Rensis Likert (5 August 1903 – 3 September 1981) was an American administrator and organizational psychologist. His book New Patterns of Management (1961) is listed by Bedeian & Wren (2001) among "The 25 Most influential management books of the 20th century."
- A number of statistical assumptions are made in the application of his (Thurstone's) attitude scale e.g. that the scale values of the statements are independent of the attitude distribution of the readers who sort the statements assumptions which as Thurstone points out, cannot always be verified. The method is more over laborious. It seems legitimate to enquire whether it actually does its work better than the simple scales which may be employed and the same breath to ask also whether it is not possible to construct equally reliable scales without making unnecessary statistical assumptions.
- Likert, Rensis. "A technique for the measurement of attitudes." Archives of psychology (1932). p. 7
- Conflict is viewed as the active striving for one's own preferred outcome which, if attained, precludes the attainment by others of their own preferred outcome, thereby producing hostility.
- Likert, Rensis, and Jane G. Likert. New ways of managing conflict. McGraw-Hill, 1976. p. 7.

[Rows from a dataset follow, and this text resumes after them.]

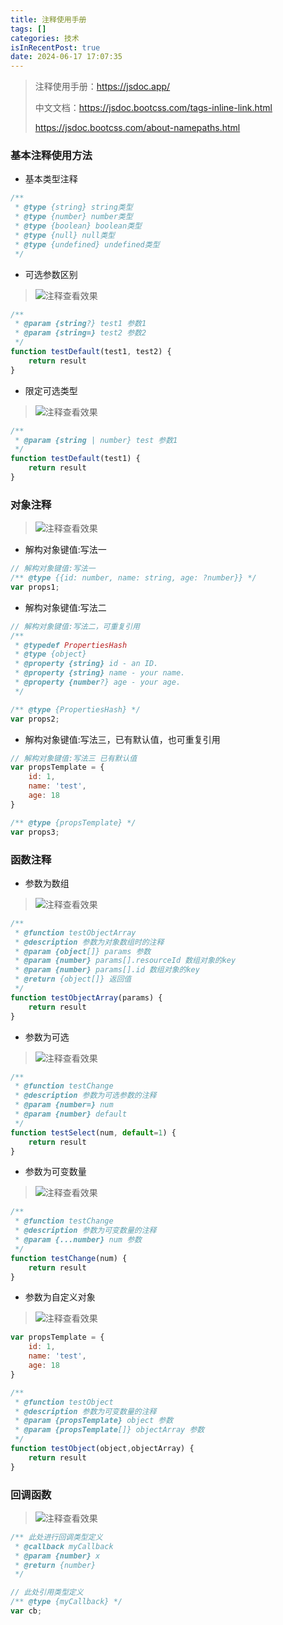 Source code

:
 ```yaml
---
title: 注释使用手册
tags: []
categories: 技术
isInRecentPost: true
date: 2024-06-17 17:07:35
---
```


> 注释使用手册：https://jsdoc.app/
> 
> 中文文档：https://jsdoc.bootcss.com/tags-inline-link.html
> 
> https://jsdoc.bootcss.com/about-namepaths.html

### 基本注释使用方法
* 基本类型注释
```js
/**
 * @type {string} string类型
 * @type {number} number类型
 * @type {boolean} boolean类型
 * @type {null} null类型
 * @type {undefined} undefined类型
 */
```
* 可选参数区别
> ![注释查看效果](https://github.com/LuoCharlie/picx-images-hosting/raw/master/CharlieNote/image.3k7vyb9ily.webp)
```js
/**
 * @param {string?} test1 参数1
 * @param {string=} test2 参数2
 */
function testDefault(test1, test2) {
    return result
}
```

* 限定可选类型
> ![注释查看效果](https://github.com/LuoCharlie/picx-images-hosting/raw/master/CharlieNote/image.6t6zuzsk6t.webp)
```js
/**
 * @param {string | number} test 参数1
 */
function testDefault(test1) {
    return result
}
```

### 对象注释
> ![注释查看效果](https://github.com/LuoCharlie/picx-images-hosting/raw/master/CharlieNote/image.1hs38uzd8c.webp)

* 解构对象键值:写法一
```js
// 解构对象键值:写法一
/** @type {{id: number, name: string, age: ?number}} */
var props1;
```

* 解构对象键值:写法二
```js
// 解构对象键值:写法二，可重复引用
/**
 * @typedef PropertiesHash
 * @type {object}
 * @property {string} id - an ID.
 * @property {string} name - your name.
 * @property {number?} age - your age.
 */

/** @type {PropertiesHash} */
var props2;
```

* 解构对象键值:写法三，已有默认值，也可重复引用
```js
// 解构对象键值:写法三 已有默认值
var propsTemplate = {
    id: 1,
    name: 'test',
    age: 18
}

/** @type {propsTemplate} */
var props3;
```

### 函数注释
* 参数为数组
> ![注释查看效果](https://github.com/LuoCharlie/picx-images-hosting/raw/master/CharlieNote/image.26lctuyor1.webp)

```js
/**
 * @function testObjectArray
 * @description 参数为对象数组时的注释
 * @param {object[]} params 参数
 * @param {number} params[].resourceId 数组对象的key
 * @param {number} params[].id 数组对象的key
 * @return {object[]} 返回值
 */
function testObjectArray(params) {
    return result
}
```

* 参数为可选
> ![注释查看效果](https://github.com/LuoCharlie/picx-images-hosting/raw/master/CharlieNote/image.67xc8mlsc0.webp)
```js
/**
 * @function testChange
 * @description 参数为可选参数的注释
 * @param {number=} num
 * @param {number} default
 */
function testSelect(num, default=1) {
    return result
}

```

* 参数为可变数量
> ![注释查看效果](https://github.com/LuoCharlie/picx-images-hosting/raw/master/CharlieNote/image.4g4ddq7lxu.webp)
```js
/**
 * @function testChange
 * @description 参数为可变数量的注释
 * @param {...number} num 参数
 */
function testChange(num) {
    return result
}
```

* 参数为自定义对象
> ![注释查看效果](https://github.com/LuoCharlie/picx-images-hosting/raw/master/CharlieNote/image.8vmsj17p9i.webp)
```js
var propsTemplate = {
    id: 1,
    name: 'test',
    age: 18
}

/**
 * @function testObject
 * @description 参数为可变数量的注释
 * @param {propsTemplate} object 参数
 * @param {propsTemplate[]} objectArray 参数
 */
function testObject(object,objectArray) {
    return result
}

```


### 回调函数
> ![注释查看效果](https://github.com/LuoCharlie/picx-images-hosting/raw/master/CharlieNote/image.2krsl4hccr.webp)
```js
/** 此处进行回调类型定义
 * @callback myCallback
 * @param {number} x 
 * @return {number}
 */

// 此处引用类型定义
/** @type {myCallback} */
var cb;
``` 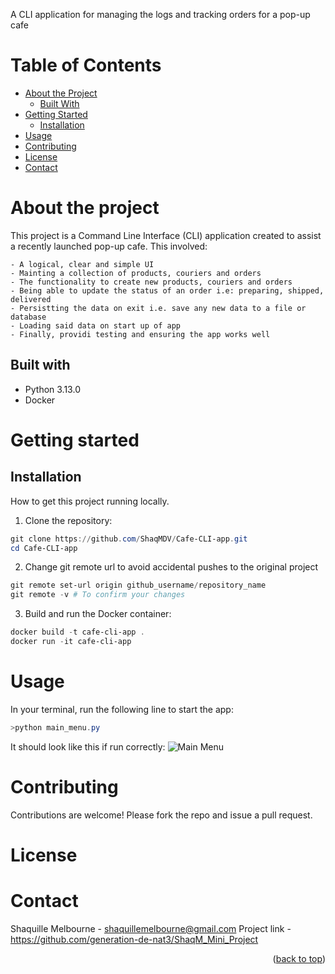 <a id="projecttop"></a>
A CLI application for managing the logs and tracking orders for a pop-up cafe

# Table of Contents

- [About the Project](#about-the-project)
    - [Built With](#built-with)
- [Getting Started](#getting-started)
    - [Installation](#installation)
- [Usage](#usage)
- [Contributing](#contributing)
- [License](#license)
- [Contact](#contact)

# About the project

This project is a Command Line Interface (CLI) application created to assist a recently launched pop-up cafe. This involved:
    
    - A logical, clear and simple UI
    - Mainting a collection of products, couriers and orders
    - The functionality to create new products, couriers and orders
    - Being able to update the status of an order i.e: preparing, shipped, delivered
    - Persistting the data on exit i.e. save any new data to a file or database
    - Loading said data on start up of app
    - Finally, providi testing and ensuring the app works well

## Built with

- Python 3.13.0
- Docker

# Getting started

## Installation

How to get this project running locally.

1. Clone the repository:
```powershell
git clone https://github.com/ShaqMDV/Cafe-CLI-app.git
cd Cafe-CLI-app
```
2. Change git remote url to avoid accidental pushes to the original project
```powershell
git remote set-url origin github_username/repository_name
git remote -v # To confirm your changes
```

3. Build and run the Docker container:

```powershell
docker build -t cafe-cli-app .
docker run -it cafe-cli-app
```
# Usage
In your terminal, run the following line to start the app:

```powershell
>python main_menu.py
```
It should look like this if run correctly:
![Main Menu](./C:\Users\Me\OneDrive\Documents\Data-Engineering-Generation-UK-Course\DE-NAT3-MINI-SHAQ\MyRepository\ShaqM_Mini_Project\WEEK_4\Data\main_menu.jpeg)

# Contributing
Contributions are welcome! Please fork the repo and issue a pull request.

# License

# Contact

Shaquille Melbourne - shaquillemelbourne@gmail.com
Project link - https://github.com/generation-de-nat3/ShaqM_Mini_Project

<p align="right">(<a href="#projecttop">back to top</a>)</p>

New patterns of management, (1961)Edit
Rensis Likert, New patterns of management. (1961),
- As people acquire more education, their expectations rise as to the amount of responsibility, authority, and income they receive.
- p. 2
- Research reveal that managers achieving better performance (i.e., greater productivity, higher earnings, lower costs, etc. ) differ in leadership principles and practices from those achieving poorer performance.
- p. 3
- [It remains to be seen whether the newer management theories, based as they are on research in industrial concerns, will be] equally applicable to other kinds of organized human activity, such as schools, voluntary organizations, unions, hospitals, governmental agencies, scientific and professional organizations, and the like.
- p. 4; as cited in: James G. March. Handbook of Organizations (RLE: Organizations). 2013. p. 817
- How best to organize the efforts of individuals to achieve desired objectives has long been one of the world's most important, difficult, and controversial problems.
- p. 5
- As tasks become more varied and require greater training and skill, the relationship (between job attitudes and performance) appears to change progressively from the negative to positive.
- p. 16
- The leadership and other processes of the organization must be such as to ensure a maximum probability that in all interactions and all interactions and all relationships with the organization each member will, in the light of his background, values, and expectations, view the experience as supportive and one which builds and maintains his sense of personal worth and importance.
- p. 103
- [Each person] is a member of one or more functioning workgroups that have a high degree of group loyalty, effective skills of interaction and high performance goals.
- p. 104
- The superior in one group is a subordinate in the next group, and so on through the organization.
- p. 105.
- To be effective in leading his own work group, a superior must be able to influence his own boss, that is he needs to be skilled both as a superior and as a subordinate.
- p. 144
- All component parts of any system of management must be consistent with each of the other parts and reflect the system's basic philosophy.
- p. 222
- A variety of studies in widely different fields show that supervisors who are getting the best production, the best motivation, and the highest levels of worker satisfaction are employee-centred appreciably more often than production-centred.
- p. 342
The Human Organization, 1967Edit
Rensis Likert (1967), The Human Organization.
- The preceding analysis shows that a manager who has high performance goals and excellent job organization but who relies solely on economic needs and direct pressure to motivate his men is very likely to be to be disappointed by their achievements. The noneconomic motives must be used fully, along with the economic needs, to create high performance goals and establish the level of motivational forces which yield high productivity. Since the principle of supportive relationships and group methods of supervision enable a manager to make effective use of the noneconomic motives, some valuable insights can be obtained by examining how these managerial principles appear to affect the motivations, satisfactions, and behavior of the members of an enterprise. A substantial body of research findings demonstrates that the greater the loyalty of the members of a group toward the group, the greater is the motivation among the members to achieve the goals of the group, and the greater is the probability that the group will achieve its goals.
- p. 64: About "Building Peer-group Loyalty"
- The management system of an organization must have compatible component parts if it is to function effectively. This conclusion has a very important implication; experiments in organizations must involve internally consistent changes. The traditional atomistic research design is not appropriate for experiments involving organizational theory or management systems. Every aspect of a management system is related to every other part and interacts with it.
The results obtained by altering a single variable or procedure while keeping all others the same usually will yield quite different results from those obtained when that variable is changed along with simultaneous and compatible changes in all other aspects of the management system. The true influence of altering one aspect of the system cannot be determined by varying it and it alone... In experiments involving organizational theory and management systems, therefore, a systems approach must be used. The organic integrity of each system must be maintained while experimental variations are being made.